When the Michigan Supreme Court ruled in late March of 2018 that they would not hear an appeal from Berrien County regarding the 13-year battle royal over the Sheriff’s gun range in Coloma Township, everyone figured that would be the end of the story. Everyone except for the businesses near the range who successfully got the shooting to end and the range to be closed down. They, and Coloma Township itself, elected to fight to recover attorney fees from the lengthy fight and to get the range destroyed.
Berrien County Trial Court Judge Dennis Wiley held a session at the Berrien County Courthouse last week to take up the issue of attorney fees arguing the County was guilty of civil contempt and Coloma Township wanted to assure that the range could never spring to life again, lobbying for it to be permanently destroyed.
In a 19-page decision handed down by Judge Wiley, he denied Berrien County’s motion filed last October for summary disposition and instead granted the plaintiff businesses motion to have attorney fees paid by the County as requested last October, found Berrien County to be in civil contempt for resuming shooting despite an injunction against it, but denied Coloma Township’s bid to “abate the nuisance,” as filed last October, contending that “the berms (of the range) are not a nuisance per se.” Rather, he suggests, “The nuisance per se is the use of the berms as a shooting range. Therefore, because the nuisance, i.e., the use of shooting, was abated by measures that are less drastic than destruction of the property and the property may have alternative lawful uses, the destruction of the berms and buildings is unnecessary.”
Coloma Township, through Attorney Scott Dienes, had argued that the berms and building “may prove too tempting, and future political leaders in the County could decided to resume shooting, thus removal of the shooting ranges (i.e. berms) is essential to ensuring that the County does not again use the property for illegal shooting.”
Wiley termed that argument “unpersuasive and speculative because there is a permanent injunctive order still in effect,” adding, “Defendant Berrien County is now put on notice that it cannot use this property as a shooting range.”
Wiley also ordered the businesses motion for summary disposition in September of 2014 is granted “pursuant to the direction from the Court of Appeals.”
Wiley further ordered:
- Judge John Dewane’s grant of summary disposition to Berrien County in October of 2014 is vacated, pursuant to the direction from the Court of Appeals
- Dewane’s modification of the 2008 permanent injunctive order is vacated pursuant to the direction of the Court of Appeals
- Dewane’s partial grant of Berrien County’s motion for summary disposition regarding civil contempt pursuant to governmental immunity in August of 2014 is vacated pursuit to the Court of Appeals implicit rejection of the county’s claim for governmental immunity
- Dewane’s denial of the plaintiff businesses motion for summary disposition regarding civil contempt as well as Dewane’s dismissal with prejudice of their civil contempt claim in September of 2014 is vacated pursuant to the Court of Appeals implicit rejection of the county’s claim for governmental immunity
- The county’s motion for summary disposition in October of 2018 for governmental immunity is denied pursuant to the Court of Appeals implicit rejection of their claim for governmental immunity
- That Berrien County is found to be in civil contempt for violating the 2008 permanent injunctive order,
- That the county’s two separate motions for summary disposition filed last October are denied,
- That the businesses are granted summary disposition for the award of attorney fees based on the county’s motion for summary disposition last October,
- and ordered that the businesses and Coloma Township’s independent motions for attorney fees are granted.

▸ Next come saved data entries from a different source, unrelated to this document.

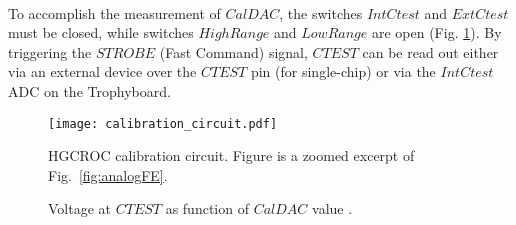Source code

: \documentclass[../../main.tex]{subfiles}
\begin{document}
\\
To accomplish the measurement of $CalDAC$, the switches $IntCtest$ and $ExtCtest$ must be closed, while switches $HighRange$ and $LowRange$ are open (Fig. \ref{fig:calibCirc}). By triggering the $STROBE$ (Fast Command) signal, $CTEST$ can be read out either via an external device over the $CTEST$ pin (for single-chip) or via the $IntCtest$ ADC on the Trophyboard.
\begin{figure}[htp]
\begin{center}
	\texttt{[image: calibration\_circuit.pdf]}
	\caption{HGCROC calibration circuit. Figure is a zoomed excerpt of Fig.~\ref{fig:analogFE}.}
	\label{fig:calibCirc}
\end{center}
\end{figure}

\begin{figure}[htp]
	\caption{Voltage at $CTEST$ as function of $CalDAC$ value \cite{al}.}
	\label{fig:intCtest}
\end{figure}
\end{document}
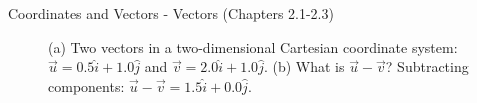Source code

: \documentclass{beamer}
\begin{document}
\begin{frame}{Coordinates and Vectors - Vectors (Chapters 2.1-2.3)}
\begin{figure}
\centering
{}
\caption{\label{fig:twovectors2} (a) Two vectors in a two-dimensional Cartesian coordinate system: $\vec{u} = 0.5\hat{i}+1.0\hat{j}$ and $\vec{v} = 2.0\hat{i}+1.0\hat{j}$.  (b) What is $\vec{u}-\vec{v}$?  Subtracting components: $\vec{u}-\vec{v} = 1.5\hat{i}+0.0\hat{j}$.}
\end{figure}
\end{frame}
\end{document}
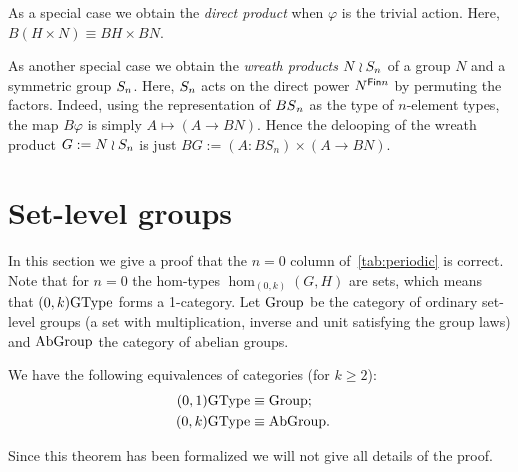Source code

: As a special case we obtain the \emph{direct product} when $\varphi$
is the trivial action. Here, $B(H \times N) \equiv BH \times BN$.

As another special case we obtain the \emph{wreath products} $N \wr
S_n$ of a group $N$ and a symmetric group $S_n$. Here,
$S_n$ acts on the direct power $N^{\mathsf{Fin} n}$ by permuting the
factors. Indeed, using the representation of $\mathop{BS}_n$ as the type of
$n$-element types, the map $B\varphi$ is simply $A \mapsto (A \to
BN)$. Hence the delooping of the wreath product $G := N \wr S_n$
is just $BG:=(A:BS_n) \times (A \to BN)$.

\section{Set-level groups}
\label{sec:n=0}
In this section we give a proof that the $n=0$ column of~\autoref{tab:periodic} is correct. 
Note that for $n=0$ the hom-types $\hom_{(0,k)}(G,H)$ are sets, which means that $(0,k)\mathrm{GType}$ forms a 1-category. %
Let $\mathrm{Group}$ be the category of ordinary set-level groups (a set with multiplication, inverse and unit satisfying the group laws) and $\mathrm{AbGroup}$ the category of abelian groups.
\begin{thm}
  We have the following equivalences of categories
  {\normalfont(}\/for $k\geq2${\normalfont):}
  \begin{align*}
    (0,1)\mathrm{GType} &\equiv \mathrm{Group};&&\\
    (0,k)\mathrm{GType} &\equiv \mathrm{AbGroup}.&&
  \end{align*}
\end{thm}
Since this theorem has been formalized we will not give all details of the proof.
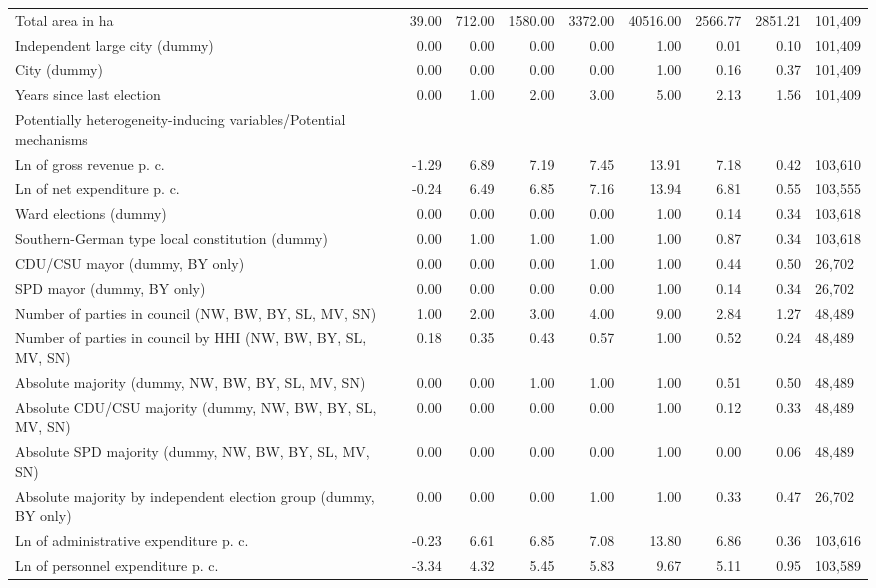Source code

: \begin{tabular}{lrrrrrrrl}
  Total area in ha & 39.00 & 712.00 & 1580.00 & 3372.00 & 40516.00 & 2566.77 & 2851.21 & 101,409 \\ 
  Independent large city (dummy) & 0.00 & 0.00 & 0.00 & 0.00 & 1.00 & 0.01 & 0.10 & 101,409 \\ 
  City (dummy) & 0.00 & 0.00 & 0.00 & 0.00 & 1.00 & 0.16 & 0.37 & 101,409 \\ 
  Years since last election & 0.00 & 1.00 & 2.00 & 3.00 & 5.00 & 2.13 & 1.56 & 101,409 \\ 
  Potentially heterogeneity-inducing variables/Potential mechanisms &  &  &  &  &  &  &  &  \\ 
  Ln of gross revenue p. c. & -1.29 & 6.89 & 7.19 & 7.45 & 13.91 & 7.18 & 0.42 & 103,610 \\ 
  Ln of net expenditure p. c. & -0.24 & 6.49 & 6.85 & 7.16 & 13.94 & 6.81 & 0.55 & 103,555 \\ 
  Ward elections (dummy) & 0.00 & 0.00 & 0.00 & 0.00 & 1.00 & 0.14 & 0.34 & 103,618 \\ 
  Southern-German type local constitution (dummy) & 0.00 & 1.00 & 1.00 & 1.00 & 1.00 & 0.87 & 0.34 & 103,618 \\ 
  CDU/CSU mayor (dummy, BY only) & 0.00 & 0.00 & 0.00 & 1.00 & 1.00 & 0.44 & 0.50 & 26,702 \\ 
  SPD mayor (dummy, BY only) & 0.00 & 0.00 & 0.00 & 0.00 & 1.00 & 0.14 & 0.34 & 26,702 \\ 
  Number of parties in council (NW, BW, BY, SL, MV, SN) & 1.00 & 2.00 & 3.00 & 4.00 & 9.00 & 2.84 & 1.27 & 48,489 \\ 
  Number of parties in council by HHI (NW, BW, BY, SL, MV, SN) & 0.18 & 0.35 & 0.43 & 0.57 & 1.00 & 0.52 & 0.24 & 48,489 \\ 
  Absolute majority (dummy, NW, BW, BY, SL, MV, SN) & 0.00 & 0.00 & 1.00 & 1.00 & 1.00 & 0.51 & 0.50 & 48,489 \\ 
  Absolute CDU/CSU majority (dummy, NW, BW, BY, SL, MV, SN) & 0.00 & 0.00 & 0.00 & 0.00 & 1.00 & 0.12 & 0.33 & 48,489 \\ 
  Absolute SPD majority (dummy, NW, BW, BY, SL, MV, SN) & 0.00 & 0.00 & 0.00 & 0.00 & 1.00 & 0.00 & 0.06 & 48,489 \\ 
  Absolute majority by independent election group (dummy, BY only) & 0.00 & 0.00 & 0.00 & 1.00 & 1.00 & 0.33 & 0.47 & 26,702 \\ 
  Ln of administrative expenditure p. c. & -0.23 & 6.61 & 6.85 & 7.08 & 13.80 & 6.86 & 0.36 & 103,616 \\ 
  Ln of personnel expenditure p. c. & -3.34 & 4.32 & 5.45 & 5.83 & 9.67 & 5.11 & 0.95 & 103,589 \\ 

\end{tabular}
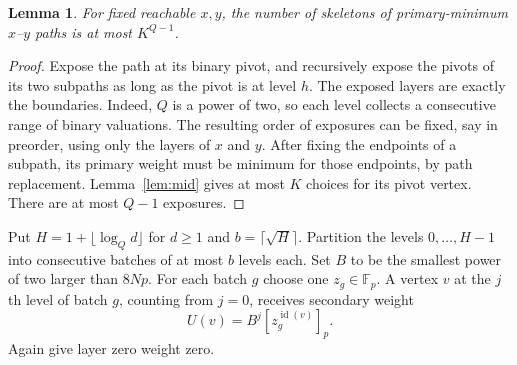 \documentclass[11pt]{article}
\newtheorem{lemma}[theorem]{Lemma}
\newcommand{\F}{\mathbb F}
\begin{document}
\begin{lemma}\label{lem:skeleton}
For fixed reachable $x,y$, the number of skeletons of primary-minimum $x$--$y$ paths is at most $K^{Q-1}$.
\end{lemma}
\begin{proof}
Expose the path at its binary pivot, and recursively expose the pivots of its two subpaths as long as the pivot is at level $h$. The exposed layers are exactly the boundaries. Indeed, $Q$ is a power of two, so each level collects a consecutive range of binary valuations. The resulting order of exposures can be fixed, say in preorder, using only the layers of $x$ and $y$. After fixing the endpoints of a subpath, its primary weight must be minimum for those endpoints, by path replacement. Lemma~\ref{lem:mid} gives at most $K$ choices for its pivot vertex. There are at most $Q-1$ exposures.
\end{proof}

Put $H=1+\lfloor\log_Q d\rfloor$ for $d\ge1$ and $b=\lceil\sqrt H\rceil$. Partition the levels $0,\ldots,H-1$ into consecutive batches of at most $b$ levels each. Set $B$ to be the smallest power of two larger than $8Np$. For each batch $g$ choose one $z_g\in\F_p$. A vertex $v$ at the $j$th level of batch $g$, counting from $j=0$, receives secondary weight
\[
                     U(v)= B^j [z_g^{\operatorname{id}(v)}]_p .
\]
Again give layer zero weight zero.
\end{document}
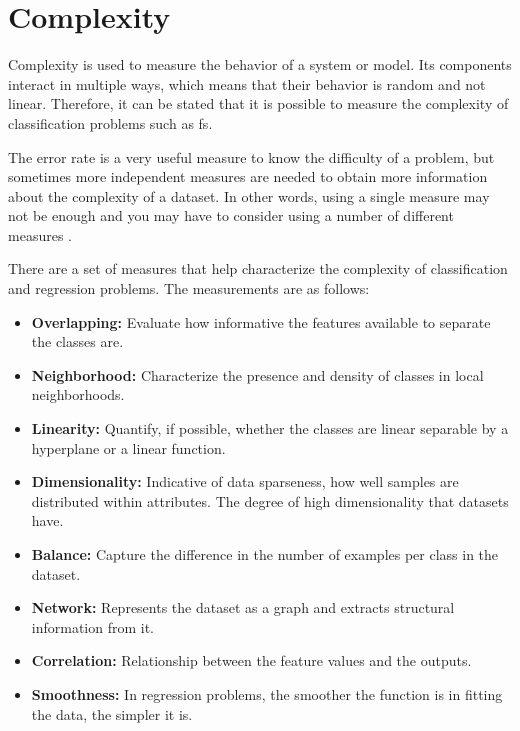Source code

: \section{Complexity}
\label{sec:complexity}

Complexity is used to measure the behavior of a system or model. Its components interact in multiple ways, which means that their behavior is random and not linear. Therefore, it can be stated that it is possible to measure the complexity of classification problems such as \acrlong{fs}.

The error rate is a very useful measure to know the difficulty of a problem, but sometimes more independent measures are needed to obtain more information about the complexity of a dataset. In other words, using a single measure may not be enough and you may have to consider using a number of different measures \cite{TinKamHoBasu2002}.

There are a set of measures that help characterize the complexity of classification and regression problems. The measurements are as follows:

\begin{itemize}
    \item \textbf{Overlapping:} Evaluate how informative the features available to separate the classes are.
    
    \item \textbf{Neighborhood:} Characterize the presence and density of classes in local neighborhoods.
    
    \item \textbf{Linearity:} Quantify, if possible, whether the classes are linear separable by a hyperplane or a linear function.
    
    \item \textbf{Dimensionality:} Indicative of data sparseness, how well samples are distributed within attributes. The degree of high dimensionality that datasets have.
    
    \item \textbf{Balance:} Capture the difference in the number of examples per class in the dataset.
    
    \item \textbf{Network:} Represents the dataset as a graph and extracts structural information from it.
    
    \item \textbf{Correlation:} Relationship between the feature values and the outputs.
    
    \item \textbf{Smoothness:} In regression problems, the smoother the function is in fitting the data, the simpler it is.
\end{itemize}

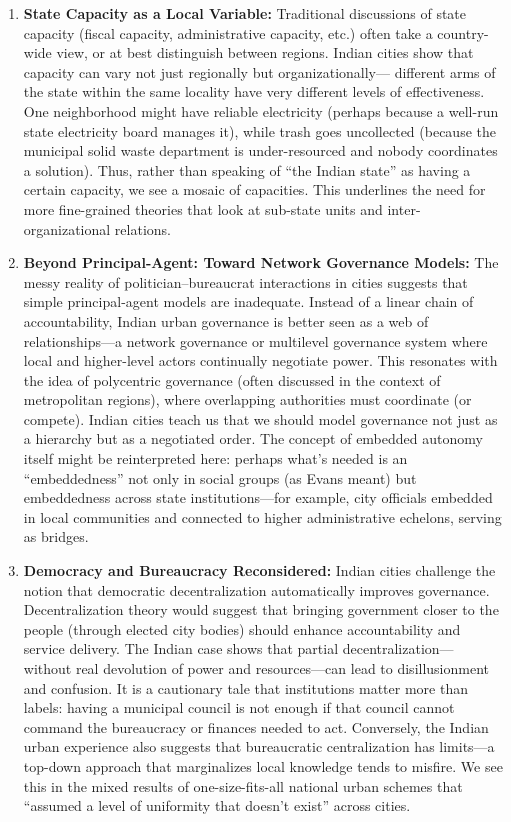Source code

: \begin{enumerate}
\item \textbf{State Capacity as a Local Variable:} Traditional discussions of state capacity (fiscal capacity, administrative capacity, etc.) often take a country-wide view, or at best distinguish between regions. Indian cities show that capacity can vary not just regionally but organizationally— different arms of the state within the same locality have very different levels of effectiveness. One neighborhood might have reliable electricity (perhaps because a well-run state electricity board manages it), while trash goes uncollected (because the municipal solid waste department is under-resourced and nobody coordinates a solution). Thus, rather than speaking of ``the Indian state'' as having a certain capacity, we see a mosaic of capacities. This underlines the need for more fine-grained theories that look at sub-state units and inter-organizational relations.

\item \textbf{Beyond Principal-Agent: Toward Network Governance Models:} The messy reality of politician--bureaucrat interactions in cities suggests that simple principal-agent models are inadequate. Instead of a linear chain of accountability, Indian urban governance is better seen as a web of relationships—a network governance or multilevel governance system where local and higher-level actors continually negotiate power. This resonates with the idea of polycentric governance (often discussed in the context of metropolitan regions), where overlapping authorities must coordinate (or compete). Indian cities teach us that we should model governance not just as a hierarchy but as a negotiated order. The concept of embedded autonomy itself might be reinterpreted here: perhaps what's needed is an ``embeddedness'' not only in social groups (as Evans meant) but embeddedness across state institutions—for example, city officials embedded in local communities and connected to higher administrative echelons, serving as bridges.

\item \textbf{Democracy and Bureaucracy Reconsidered:} Indian cities challenge the notion that democratic decentralization automatically improves governance. Decentralization theory would suggest that bringing government closer to the people (through elected city bodies) should enhance accountability and service delivery. The Indian case shows that partial decentralization— without real devolution of power and resources—can lead to disillusionment and confusion. It is a cautionary tale that institutions matter more than labels: having a municipal council is not enough if that council cannot command the bureaucracy or finances needed to act. Conversely, the Indian urban experience also suggests that bureaucratic centralization has limits—a top-down approach that marginalizes local knowledge tends to misfire. We see this in the mixed results of one-size-fits-all national urban schemes that ``assumed a level of uniformity that doesn't exist'' across cities.


\end{enumerate}
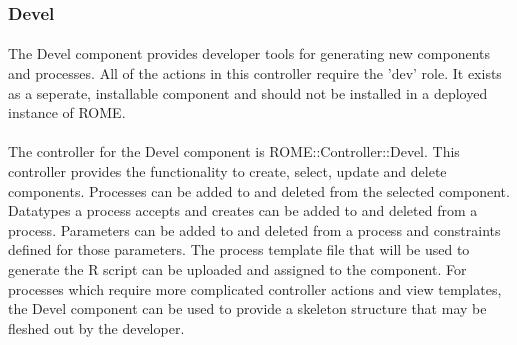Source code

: \subsubsection{Devel}
\label{sec:devel}

\paragraph{}
The Devel component provides developer tools for generating new components and processes. All of the actions in this controller require the 'dev' role. It exists as a seperate, installable component and should not be installed in a deployed instance of ROME.


\paragraph{}
The controller for the Devel component is ROME::Controller::Devel. This controller provides the functionality to create, select, update and delete components. Processes can be added to and deleted from the selected component. Datatypes a process accepts and creates can be added to and deleted from a process. Parameters can be added to and deleted from a process and constraints defined for those parameters. The process template file that will be used to generate the R script can be uploaded and assigned to the component. For processes which require more complicated controller actions and view templates, the Devel component can be used to provide a skeleton structure that may be fleshed out by the developer. 

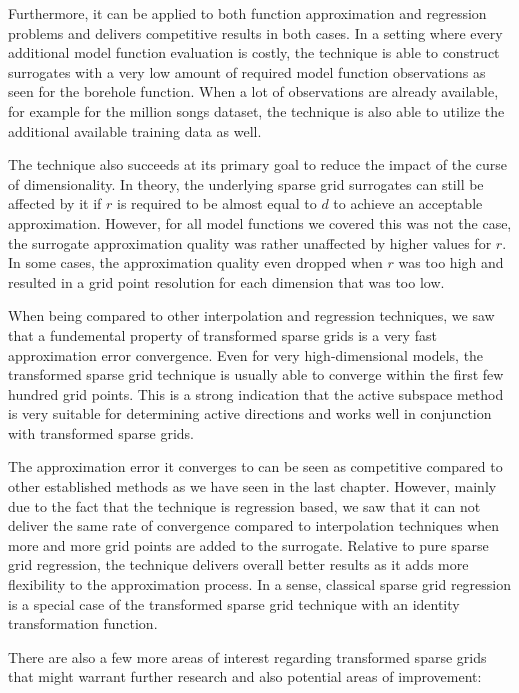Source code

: \documentclass[
  a4paper,  %
  twoside,  %
  bibliography=totoc,
  headsepline,
  cleardoublepage=empty,
  parskip=half,
  draft=false
]{scrbook}
\begin{document}
Furthermore, it can be applied to both function approximation and regression problems and delivers competitive results in both cases.
In a setting where every additional model function evaluation is costly, the technique is able to construct surrogates with a very low amount of required model function observations as seen for the borehole function.
When a lot of observations are already available, for example for the million songs dataset, the technique is also able to utilize the additional available training data as well.

The technique also succeeds at its primary goal to reduce the impact of the curse of dimensionality.
In theory, the underlying sparse grid surrogates can still be affected by it if $r$ is required to be almost equal to $d$ to achieve an acceptable approximation.
However, for all model functions we covered this was not the case, \ie the surrogate approximation quality was rather unaffected by higher values for $r$.
In some cases, the approximation quality even dropped when $r$ was too high and resulted in a grid point resolution for each dimension that was too low.

When being compared to other interpolation and regression techniques, we saw that a fundemental property of transformed sparse grids is a very fast approximation error convergence.
Even for very high-dimensional models, the transformed sparse grid technique is usually able to converge within the first few hundred grid points.
This is a strong indication that the active subspace method is very suitable for determining active directions and works well in conjunction with transformed sparse grids.

The approximation error it converges to can be seen as competitive compared to other established methods as we have seen in the last chapter.
However, mainly due to the fact that the technique is regression based, we saw that it can not deliver the same rate of convergence compared to interpolation techniques when more and more grid points are added to the surrogate.
Relative to pure sparse grid regression, the technique delivers overall better results as it adds more flexibility to the approximation process.
In a sense, classical sparse grid regression is a special case of the transformed sparse grid technique with an identity transformation function.

There are also a few more areas of interest regarding transformed sparse grids that might warrant further research and also potential areas of improvement:
\end{document}

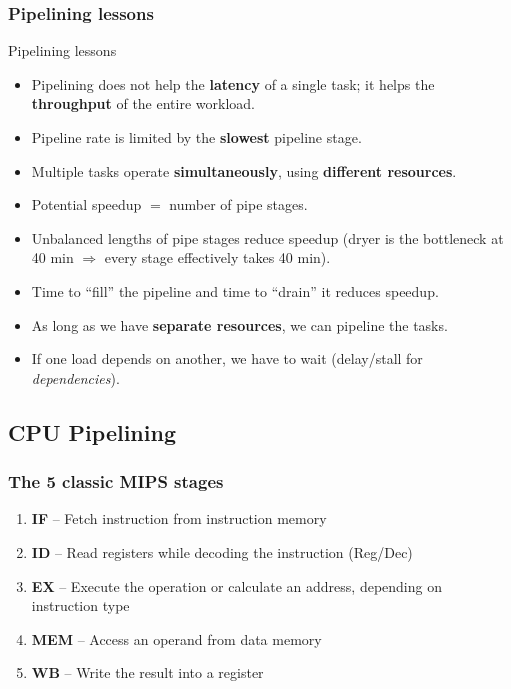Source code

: \subsubsection{Pipelining lessons}

\begin{noot}{Pipelining lessons}
\begin{itemize}
  \item Pipelining does not help the \textbf{latency} of a single task; it
  helps the \textbf{throughput} of the entire workload.
  \item Pipeline rate is limited by the \textbf{slowest} pipeline stage.
  \item Multiple tasks operate \textbf{simultaneously}, using
  \textbf{different resources}.
  \item Potential speedup $=$ number of pipe stages.
  \item Unbalanced lengths of pipe stages reduce speedup (dryer is the
  bottleneck at 40 min $\Rightarrow$ every stage effectively takes 40 min).
  \item Time to ``fill'' the pipeline and time to ``drain'' it reduces
  speedup.
  \item As long as we have \textbf{separate resources}, we can pipeline the
  tasks.
  \item If one load depends on another, we have to wait (delay/stall for
  \emph{dependencies}).
\end{itemize}
\end{noot}

\subsection{CPU Pipelining}

\subsubsection{The 5 classic MIPS stages}

\begin{enumerate}
  \item \textbf{IF} -- Fetch instruction from instruction memory
  \item \textbf{ID} -- Read registers while decoding the instruction
  (Reg/Dec)
  \item \textbf{EX} -- Execute the operation or calculate an address,
  depending on instruction type
  \item \textbf{MEM} -- Access an operand from data memory
  \item \textbf{WB} -- Write the result into a register
\end{enumerate}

- and ordered all plaintiff businesses awarded attorney fees are to be paid by Berrien County,
- Denied Coloma Township’s motion to abate the nuisance through destruction and dismissed the claim with prejudice.
Wiley’s statement closes with the comment, “This is not a final order and does not close the case.”
The plaintiff businesses who have been granted attorney fees to be paid by Berrien County include Joe & Sue Herman from Karma Vista Winery, Jay & Sarah Jollay and Jerry Jollay from Jollay Orchards, farmer Neal Kreitner, Tony & Liz Peterson from Contessa Winery, farmers Randy & Annette Bjorge from Bjorge Farms, and Tina Buck from The Chocolate Garden.
It was last October that two brief sentences and the key word “denied” ended the 13-year battle over a Berrien County Sheriff’s gun range in Coloma Township, when the Michigan Supreme Court ruled in favor of the Coloma area business owners by denying Berrien County’s latest appeal in a see-saw battle that dates all the way back to 2005.
When the court acted last fall, Attorney Scott Dienes, who represented Coloma Township and the business community in the long-running battle, called it “A huge win for Coloma Township and the Coloma community.” He said, “It means the County can no longer operate the gun range at the landfill.” The landfill in question is operated by Landfill Management Company and Hennessy Land Company who joined the Sheriff’s Department and the County in defending their use of the range.
The business owners had been fighting against use of the gun range for years, arguing the noise of the shooting harms their businesses many of which are along Friday Road.